■ Your assignment: Could you retype every line of the data underneath without altering anything?

■ Exercise material:
______
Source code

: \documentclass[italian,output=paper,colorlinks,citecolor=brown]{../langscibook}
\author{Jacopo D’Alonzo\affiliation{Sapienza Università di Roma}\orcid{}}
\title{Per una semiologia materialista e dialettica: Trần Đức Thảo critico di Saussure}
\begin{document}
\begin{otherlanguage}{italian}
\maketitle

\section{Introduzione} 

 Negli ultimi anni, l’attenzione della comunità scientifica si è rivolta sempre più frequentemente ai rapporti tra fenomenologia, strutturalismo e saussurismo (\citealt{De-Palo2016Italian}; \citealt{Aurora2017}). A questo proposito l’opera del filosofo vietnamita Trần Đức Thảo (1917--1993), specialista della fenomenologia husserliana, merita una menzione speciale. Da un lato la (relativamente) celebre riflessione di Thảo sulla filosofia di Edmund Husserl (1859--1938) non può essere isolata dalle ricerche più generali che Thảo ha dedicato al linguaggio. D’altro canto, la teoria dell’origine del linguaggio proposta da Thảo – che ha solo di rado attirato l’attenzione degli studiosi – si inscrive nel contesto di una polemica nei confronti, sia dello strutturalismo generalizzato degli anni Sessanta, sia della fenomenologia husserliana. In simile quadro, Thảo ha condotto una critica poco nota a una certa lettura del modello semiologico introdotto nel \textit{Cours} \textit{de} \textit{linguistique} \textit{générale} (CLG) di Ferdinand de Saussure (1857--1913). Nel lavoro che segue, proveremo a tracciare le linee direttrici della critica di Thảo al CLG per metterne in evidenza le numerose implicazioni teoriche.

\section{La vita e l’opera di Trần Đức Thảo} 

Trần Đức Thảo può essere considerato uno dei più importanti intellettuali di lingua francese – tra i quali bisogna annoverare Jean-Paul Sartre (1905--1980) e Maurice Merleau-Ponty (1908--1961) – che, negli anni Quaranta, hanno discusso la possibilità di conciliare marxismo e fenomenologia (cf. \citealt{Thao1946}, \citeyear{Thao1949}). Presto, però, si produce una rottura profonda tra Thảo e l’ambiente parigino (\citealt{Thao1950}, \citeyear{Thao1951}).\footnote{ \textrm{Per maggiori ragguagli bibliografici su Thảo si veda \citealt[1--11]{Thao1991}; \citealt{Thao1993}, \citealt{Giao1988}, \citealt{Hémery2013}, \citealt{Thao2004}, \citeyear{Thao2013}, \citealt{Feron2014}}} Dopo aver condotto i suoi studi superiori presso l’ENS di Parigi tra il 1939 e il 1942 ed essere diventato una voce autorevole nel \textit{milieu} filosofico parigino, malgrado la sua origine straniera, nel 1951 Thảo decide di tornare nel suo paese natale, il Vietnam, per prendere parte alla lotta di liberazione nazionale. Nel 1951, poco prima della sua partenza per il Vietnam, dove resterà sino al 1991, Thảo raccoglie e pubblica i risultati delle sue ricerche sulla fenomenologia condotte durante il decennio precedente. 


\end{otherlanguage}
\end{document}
______
■ Response to the task:
Source code

: \documentclass[italian,output=paper,colorlinks,citecolor=brown]{../langscibook}
\author{Jacopo D’Alonzo\affiliation{Sapienza Università di Roma}\orcid{}}
\title{Per una semiologia materialista e dialettica: Trần Đức Thảo critico di Saussure}
\begin{document}
\begin{otherlanguage}{italian}
\maketitle

\section{Introduzione} 

 Negli ultimi anni, l’attenzione della comunità scientifica si è rivolta sempre più frequentemente ai rapporti tra fenomenologia, strutturalismo e saussurismo (\citealt{De-Palo2016Italian}; \citealt{Aurora2017}). A questo proposito l’opera del filosofo vietnamita Trần Đức Thảo (1917--1993), specialista della fenomenologia husserliana, merita una menzione speciale. Da un lato la (relativamente) celebre riflessione di Thảo sulla filosofia di Edmund Husserl (1859--1938) non può essere isolata dalle ricerche più generali che Thảo ha dedicato al linguaggio. D’altro canto, la teoria dell’origine del linguaggio proposta da Thảo – che ha solo di rado attirato l’attenzione degli studiosi – si inscrive nel contesto di una polemica nei confronti, sia dello strutturalismo generalizzato degli anni Sessanta, sia della fenomenologia husserliana. In simile quadro, Thảo ha condotto una critica poco nota a una certa lettura del modello semiologico introdotto nel \textit{Cours} \textit{de} \textit{linguistique} \textit{générale} (CLG) di Ferdinand de Saussure (1857--1913). Nel lavoro che segue, proveremo a tracciare le linee direttrici della critica di Thảo al CLG per metterne in evidenza le numerose implicazioni teoriche.

\section{La vita e l’opera di Trần Đức Thảo} 

Trần Đức Thảo può essere considerato uno dei più importanti intellettuali di lingua francese – tra i quali bisogna annoverare Jean-Paul Sartre (1905--1980) e Maurice Merleau-Ponty (1908--1961) – che, negli anni Quaranta, hanno discusso la possibilità di conciliare marxismo e fenomenologia (cf. \citealt{Thao1946}, \citeyear{Thao1949}). Presto, però, si produce una rottura profonda tra Thảo e l’ambiente parigino (\citealt{Thao1950}, \citeyear{Thao1951}).\footnote{ \textrm{Per maggiori ragguagli bibliografici su Thảo si veda \citealt[1--11]{Thao1991}; \citealt{Thao1993}, \citealt{Giao1988}, \citealt{Hémery2013}, \citealt{Thao2004}, \citeyear{Thao2013}, \citealt{Feron2014}}} Dopo aver condotto i suoi studi superiori presso l’ENS di Parigi tra il 1939 e il 1942 ed essere diventato una voce autorevole nel \textit{milieu} filosofico parigino, malgrado la sua origine straniera, nel 1951 Thảo decide di tornare nel suo paese natale, il Vietnam, per prendere parte alla lotta di liberazione nazionale. Nel 1951, poco prima della sua partenza per il Vietnam, dove resterà sino al 1991, Thảo raccoglie e pubblica i risultati delle sue ricerche sulla fenomenologia condotte durante il decennio precedente. 


\end{otherlanguage}
\end{document}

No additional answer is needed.